Just weeks after Blagojevich was arrested by the FBI in 2008, and charged in an expansive corruption case, the Illinois House voted to impeach him followed by a senate conviction, thereby removing the state’s 40th governor from office.
Blagojevich says his new lawsuit will accuse the state of an unconstitutional impeachment proceeding, claiming that he was not allowed to call and question witnesses, or play all of the voluminous FBI undercover recordings made during the corruption investigation. […]
“I think he’s got a very hard argument to make. And the reason is this: impeachment is not like a criminal proceeding. A criminal proceeding clearly under the Constitution has certain constitutional protections,” said [ABC7’s legal analyst Gil Soffer, a former assistant U.S. attorney in Chicago]. “But it is much less clear for an impeachment proceeding. An impeachment proceeding is more political than certainly criminal. It’s more political-at least as part political and legal-and so it’s not at all clear that he has the same right, the same due process protections as he would in a criminal proceeding.”

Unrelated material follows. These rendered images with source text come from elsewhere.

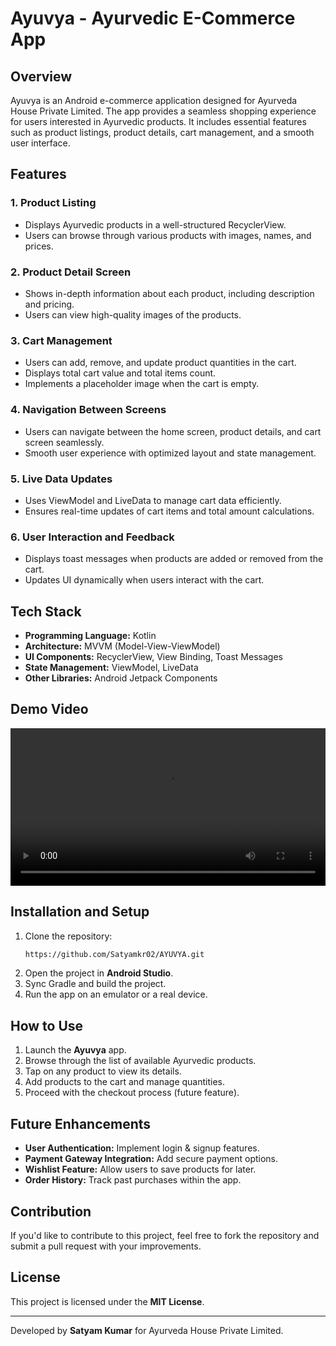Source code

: # Ayuvya - Ayurvedic E-Commerce App

## Overview
Ayuvya is an Android e-commerce application designed for Ayurveda House Private Limited. The app provides a seamless shopping experience for users interested in Ayurvedic products. It includes essential features such as product listings, product details, cart management, and a smooth user interface.

## Features
### 1. **Product Listing**
   - Displays Ayurvedic products in a well-structured RecyclerView.
   - Users can browse through various products with images, names, and prices.

### 2. **Product Detail Screen**
   - Shows in-depth information about each product, including description and pricing.
   - Users can view high-quality images of the products.

### 3. **Cart Management**
   - Users can add, remove, and update product quantities in the cart.
   - Displays total cart value and total items count.
   - Implements a placeholder image when the cart is empty.

### 4. **Navigation Between Screens**
   - Users can navigate between the home screen, product details, and cart screen seamlessly.
   - Smooth user experience with optimized layout and state management.

### 5. **Live Data Updates**
   - Uses ViewModel and LiveData to manage cart data efficiently.
   - Ensures real-time updates of cart items and total amount calculations.

### 6. **User Interaction and Feedback**
   - Displays toast messages when products are added or removed from the cart.
   - Updates UI dynamically when users interact with the cart.

## Tech Stack
- **Programming Language:** Kotlin
- **Architecture:** MVVM (Model-View-ViewModel)
- **UI Components:** RecyclerView, View Binding, Toast Messages
- **State Management:** ViewModel, LiveData
- **Other Libraries:** Android Jetpack Components

## Demo Video  
<video width="100%" controls>
  <source src="https://github.com/Satyamkr02/AYUVYA/blob/c8603d9fbe959fd25286a1e80ec57cabf69924c8/demo.mp4">
</video>

## Installation and Setup
1. Clone the repository:
   ```sh
   https://github.com/Satyamkr02/AYUVYA.git
   ```
2. Open the project in **Android Studio**.
3. Sync Gradle and build the project.
4. Run the app on an emulator or a real device.

## How to Use
1. Launch the **Ayuvya** app.
2. Browse through the list of available Ayurvedic products.
3. Tap on any product to view its details.
4. Add products to the cart and manage quantities.
5. Proceed with the checkout process (future feature).

## Future Enhancements
- **User Authentication:** Implement login & signup features.
- **Payment Gateway Integration:** Add secure payment options.
- **Wishlist Feature:** Allow users to save products for later.
- **Order History:** Track past purchases within the app.

## Contribution
If you'd like to contribute to this project, feel free to fork the repository and submit a pull request with your improvements.

## License
This project is licensed under the **MIT License**.

---
Developed by **Satyam Kumar** for Ayurveda House Private Limited.

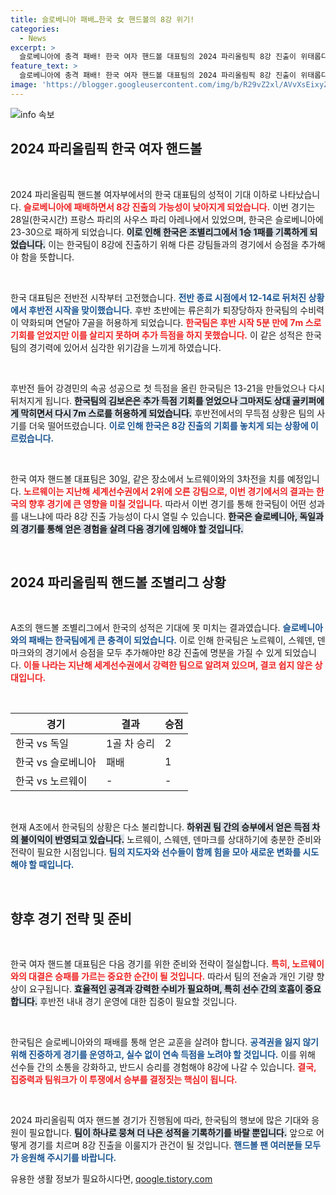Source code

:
 ```yaml
---
title: 슬로베니아 패배…한국 女 핸드볼의 8강 위기!
categories:
  - News
excerpt: >
  슬로베니아에 충격 패배! 한국 여자 핸드볼 대표팀의 2024 파리올림픽 8강 진출이 위태롭다. 이제 남은 경기는 노르웨이, 스웨덴, 덴마크… 극복할 수 있을까?
feature_text: >
  슬로베니아에 충격 패배! 한국 여자 핸드볼 대표팀의 2024 파리올림픽 8강 진출이 위태롭다. 이제 남은 경기는 노르웨이, 스웨덴, 덴마크… 극복할 수 있을까?
image: 'https://blogger.googleusercontent.com/img/b/R29vZ2xl/AVvXsEixyZcFfHzMRdzZMjFBmAUKJYCLCGyLL1o632UiGVXcaFdKo_bkvkuCioo0uUKlGfBVcT3P84aROyZIXSBEx3Aw5nCQ3pTgDom1WDC4m8eifvWiAmWEEVb4x6G_l8C0QH225ldMjyaFvpxGEBGNO37VmDTDMHGhJPq73UglMfDca1-0aw/s1600/blogspot.png'
---
```


<p><img src="https://blogger.googleusercontent.com/img/b/R29vZ2xl/AVvXsEixyZcFfHzMRdzZMjFBmAUKJYCLCGyLL1o632UiGVXcaFdKo_bkvkuCioo0uUKlGfBVcT3P84aROyZIXSBEx3Aw5nCQ3pTgDom1WDC4m8eifvWiAmWEEVb4x6G_l8C0QH225ldMjyaFvpxGEBGNO37VmDTDMHGhJPq73UglMfDca1-0aw/s1600/blogspot.png" alt="info 속보" /></p>

<h2 data-ke-size="size26">2024 파리올림픽 한국 여자 핸드볼</h2>

<p data-ke-size="size16">&nbsp;</p>

<p data-ke-size="size16">2024 파리올림픽 핸드볼 여자부에서의 한국 대표팀의 성적이 기대 이하로 나타났습니다. <b><span style="color: #ee2323;">슬로베니아에 패배하면서 8강 진출의 가능성이 낮아지게 되었습니다.</span></b> 이번 경기는 28일(한국시간) 프랑스 파리의 사우스 파리 아레나에서 있었으며, 한국은 슬로베니아에 23-30으로 패하게 되었습니다. <b><span style="background-color: #21538527;">이로 인해 한국은 조별리그에서 1승 1패를 기록하게 되었습니다.</span></b> 이는 한국팀이 8강에 진출하기 위해 다른 강팀들과의 경기에서 승점을 추가해야 함을 뜻합니다.</p>

<p data-ke-size="size16">&nbsp;</p>

<p data-ke-size="size16">한국 대표팀은 전반전 시작부터 고전했습니다. <b><span style="color: #1a5490;">전반 종료 시점에서 12-14로 뒤처진 상황에서 후반전 시작을 맞이했습니다.</span></b> 후반 초반에는 류은희가 퇴장당하자 한국팀의 수비력이 약화되며 연달아 7골을 허용하게 되었습니다. <b><span style="color: #ee2323;">한국팀은 후반 시작 5분 만에 7m 스로 기회를 얻었지만 이를 살리지 못하며 추가 득점을 하지 못했습니다.</span></b> 이 같은 성적은 한국팀의 경기력에 있어서 심각한 위기감을 느끼게 하였습니다.</p>

<p data-ke-size="size16">&nbsp;</p>

<p data-ke-size="size16">후반전 들어 강경민의 속공 성공으로 첫 득점을 올린 한국팀은 13-21을 만들었으나 다시 뒤처지게 됩니다. <b><span style="background-color: #21538527;">한국팀의 김보은은 추가 득점 기회를 얻었으나 그마저도 상대 골키퍼에게 막히면서 다시 7m 스로를 허용하게 되었습니다.</span></b> 후반전에서의 무득점 상황은 팀의 사기를 더욱 떨어뜨렸습니다. <b><span style="color: #1a5490;">이로 인해 한국은 8강 진출의 기회를 놓치게 되는 상황에 이르렀습니다.</span></b></p>

<p data-ke-size="size16">&nbsp;</p>

<p data-ke-size="size16">한국 여자 핸드볼 대표팀은 30일, 같은 장소에서 노르웨이와의 3차전을 치를 예정입니다. <b><span style="color: #ee2323;">노르웨이는 지난해 세계선수권에서 2위에 오른 강팀으로, 이번 경기에서의 결과는 한국의 향후 경기에 큰 영향을 미칠 것입니다.</span></b> 따라서 이번 경기를 통해 한국팀이 어떤 성과를 내느냐에 따라 8강 진출 가능성이 다시 열릴 수 있습니다. <b><span style="background-color: #21538527;">한국은 슬로베니아, 독일과의 경기를 통해 얻은 경험을 살려 다음 경기에 임해야 할 것입니다.</span></b></p>

<p data-ke-size="size16">&nbsp;</p>

<h2 data-ke-size="size26">2024 파리올림픽 핸드볼 조별리그 상황</h2>

<p data-ke-size="size16">&nbsp;</p>

<p data-ke-size="size16">A조의 핸드볼 조별리그에서 한국의 성적은 기대에 못 미치는 결과였습니다. <b><span style="color: #1a5490;">슬로베니아와의 패배는 한국팀에게 큰 충격이 되었습니다.</span></b> 이로 인해 한국팀은 노르웨이, 스웨덴, 덴마크와의 경기에서 승점을 모두 추가해야만 8강 진출에 명분을 가질 수 있게 되었습니다. <b><span style="color: #ee2323;">이들 나라는 지난해 세계선수권에서 강력한 팀으로 알려져 있으며, 결코 쉽지 않은 상대입니다.</span></b></p>

<p data-ke-size="size16">&nbsp;</p>

<table>
    <thead>
        <tr>
            <th>경기</th>
            <th>결과</th>
            <th>승점</th>
        </tr>
    </thead>
    <tbody>
        <tr>
            <td>한국 vs 독일</td>
            <td>1골 차 승리</td>
            <td>2</td>
        </tr>
        <tr>
            <td>한국 vs 슬로베니아</td>
            <td>패배</td>
            <td>1</td>
        </tr>
        <tr>
            <td>한국 vs 노르웨이</td>
            <td>-</td>
            <td>-</td>
        </tr>
    </tbody>
</table>

<p data-ke-size="size16">&nbsp;</p>

<p data-ke-size="size16">현재 A조에서 한국팀의 상황은 다소 불리합니다. <b><span style="background-color: #21538527;">하위권 팀 간의 승부에서 얻은 득점 차의 불이익이 반영되고 있습니다.</span></b> 노르웨이, 스웨덴, 덴마크를 상대하기에 충분한 준비와 전략이 필요한 시점입니다. <b><span style="color: #1a5490;">팀의 지도자와 선수들이 함께 힘을 모아 새로운 변화를 시도해야 할 때입니다.</span></b></p>

<p data-ke-size="size16">&nbsp;</p>

<h2 data-ke-size="size26">향후 경기 전략 및 준비</h2>

<p data-ke-size="size16">&nbsp;</p>

<p data-ke-size="size16">한국 여자 핸드볼 대표팀은 다음 경기를 위한 준비와 전략이 절실합니다. <b><span style="color: #ee2323;">특히, 노르웨이와의 대결은 승패를 가르는 중요한 순간이 될 것입니다.</span></b> 따라서 팀의 전술과 개인 기량 향상이 요구됩니다. <b><span style="background-color: #21538527;">효율적인 공격과 강력한 수비가 필요하며, 특히 선수 간의 호흡이 중요합니다.</span></b> 후반전 내내 경기 운영에 대한 집중이 필요할 것입니다.</p>

<p data-ke-size="size16">&nbsp;</p>

<p data-ke-size="size16">한국팀은 슬로베니아와의 패배를 통해 얻은 교훈을 살려야 합니다. <b><span style="color: #1a5490;">공격권을 잃지 않기 위해 진중하게 경기를 운영하고, 실수 없이 연속 득점을 노려야 할 것입니다.</span></b> 이를 위해 선수들 간의 소통을 강화하고, 반드시 승리를 경험해야 8강에 나갈 수 있습니다. <b><span style="color: #ee2323;">결국, 집중력과 팀워크가 이 투쟁에서 승부를 결정짓는 핵심이 됩니다.</span></b></p>

<p data-ke-size="size16">&nbsp;</p>

<p data-ke-size="size16">2024 파리올림픽 여자 핸드볼 경기가 진행됨에 따라, 한국팀의 행보에 많은 기대와 응원이 필요합니다. <b><span style="background-color: #21538527;">팀이 하나로 뭉쳐 더 나은 성적을 기록하기를 바랄 뿐입니다.</span></b> 앞으로 어떻게 경기를 치르며 8강 진출을 이룰지가 관건이 될 것입니다. <b><span style="color: #1a5490;">핸드볼 팬 여러분들 모두가 응원해 주시기를 바랍니다.</span></b></p>
유용한 생활 정보가 필요하시다면, <a href="https://qoogle.tistory.com" rel="dofollow">qoogle.tistory.com</a>


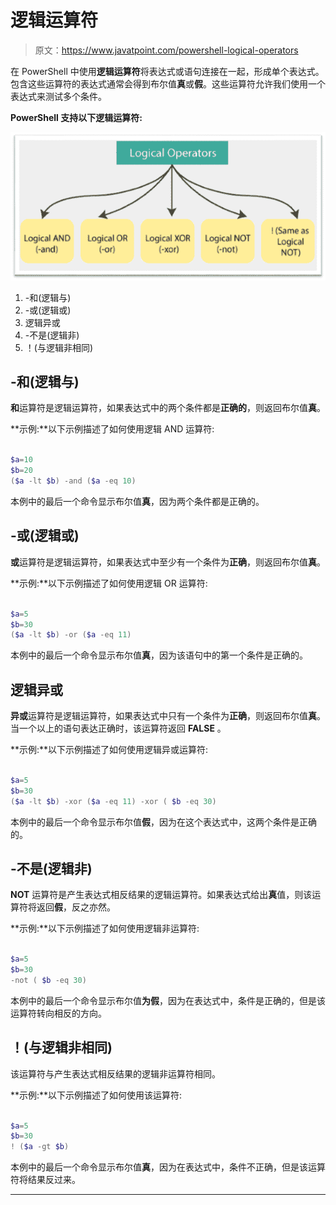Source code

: # 逻辑运算符

> 原文：<https://www.javatpoint.com/powershell-logical-operators>

在 PowerShell 中使用**逻辑运算符**将表达式或语句连接在一起，形成单个表达式。包含这些运算符的表达式通常会得到布尔值**真**或**假**。这些运算符允许我们使用一个表达式来测试多个条件。

**PowerShell 支持以下逻辑运算符:**

![PowerShell Logical Operators](img/1d6a29977be1d7cc552fe6bb90a28219.png)

1.  -和(逻辑与)
2.  -或(逻辑或)
3.  逻辑异或
4.  -不是(逻辑非)
5.  ！(与逻辑非相同)

## -和(逻辑与)

**和**运算符是逻辑运算符，如果表达式中的两个条件都是**正确的**，则返回布尔值**真**。

**示例:**以下示例描述了如何使用逻辑 AND 运算符:

```powershell

$a=10
$b=20
($a -lt $b) -and ($a -eq 10) 

```

本例中的最后一个命令显示布尔值**真**，因为两个条件都是正确的。

## -或(逻辑或)

**或**运算符是逻辑运算符，如果表达式中至少有一个条件为**正确**，则返回布尔值**真**。

**示例:**以下示例描述了如何使用逻辑 OR 运算符:

```powershell

$a=5
$b=30
($a -lt $b) -or ($a -eq 11) 

```

本例中的最后一个命令显示布尔值**真**，因为该语句中的第一个条件是正确的。

## 逻辑异或

**异或**运算符是逻辑运算符，如果表达式中只有一个条件为**正确**，则返回布尔值**真**。当一个以上的语句表达正确时，该运算符返回 **FALSE** 。

**示例:**以下示例描述了如何使用逻辑异或运算符:

```powershell

$a=5
$b=30
($a -lt $b) -xor ($a -eq 11) -xor ( $b -eq 30)

```

本例中的最后一个命令显示布尔值**假**，因为在这个表达式中，这两个条件是正确的。

## -不是(逻辑非)

**NOT** 运算符是产生表达式相反结果的逻辑运算符。如果表达式给出**真**值，则该运算符将返回**假**，反之亦然。

**示例:**以下示例描述了如何使用逻辑非运算符:

```powershell

$a=5
$b=30
-not ( $b -eq 30)

```

本例中的最后一个命令显示布尔值**为假**，因为在表达式中，条件是正确的，但是该运算符转向相反的方向。

## ！(与逻辑非相同)

该运算符与产生表达式相反结果的逻辑非运算符相同。

**示例:**以下示例描述了如何使用该运算符:

```powershell

$a=5
$b=30
! ($a -gt $b)

```

本例中的最后一个命令显示布尔值**真**，因为在表达式中，条件不正确，但是该运算符将结果反过来。

* * *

I can’t help but wonder who’s financing this.
* Anyway, Soffer is right. And Hannah Meisel digs up some judicial precedent…
Blagojevich’s assertion that being blocked from running for state office is unconstitutional is similar to a losing argument made in federal court by a man barred from running for a local school board a decade ago. The case ended up at the Seventh Circuit Appellate Court, which in 2014 ruled an Illinois election law banning people with certain convictions on their records from running for office does not violate the U.S. Constitution’s Equal Protection clause.
“The right to run for or hold public office is not a fundamental right,” the court wrote in its opinion. “Thus, a ban on felons running for elective office is valid if it is rationally related to a legitimate state interest. Illinois’s stated interest in barring felons from elective office is to ensure ‘public confidence in the honesty and integrity of those serving in state and local offices.’”
The court also ruled the law doesn’t violate the First Amendment.
The law prevents those convicted of so-called “infamous” crimes like murder, rape, sexual assault, burglary, arson and selling narcotics, but also includes non-violent crimes like perjury and bribery. Blagojevich’s first trial ended with him convicted on a charge of lying to the FBI, and the subsequent trial ended with the jury finding him guilty on 17 charges, including counts of bribery and conspiracy to commit bribery.
The Illinois Constitution allows the Senate to prohibit an impeached and removed official from ever running for state and local elective office.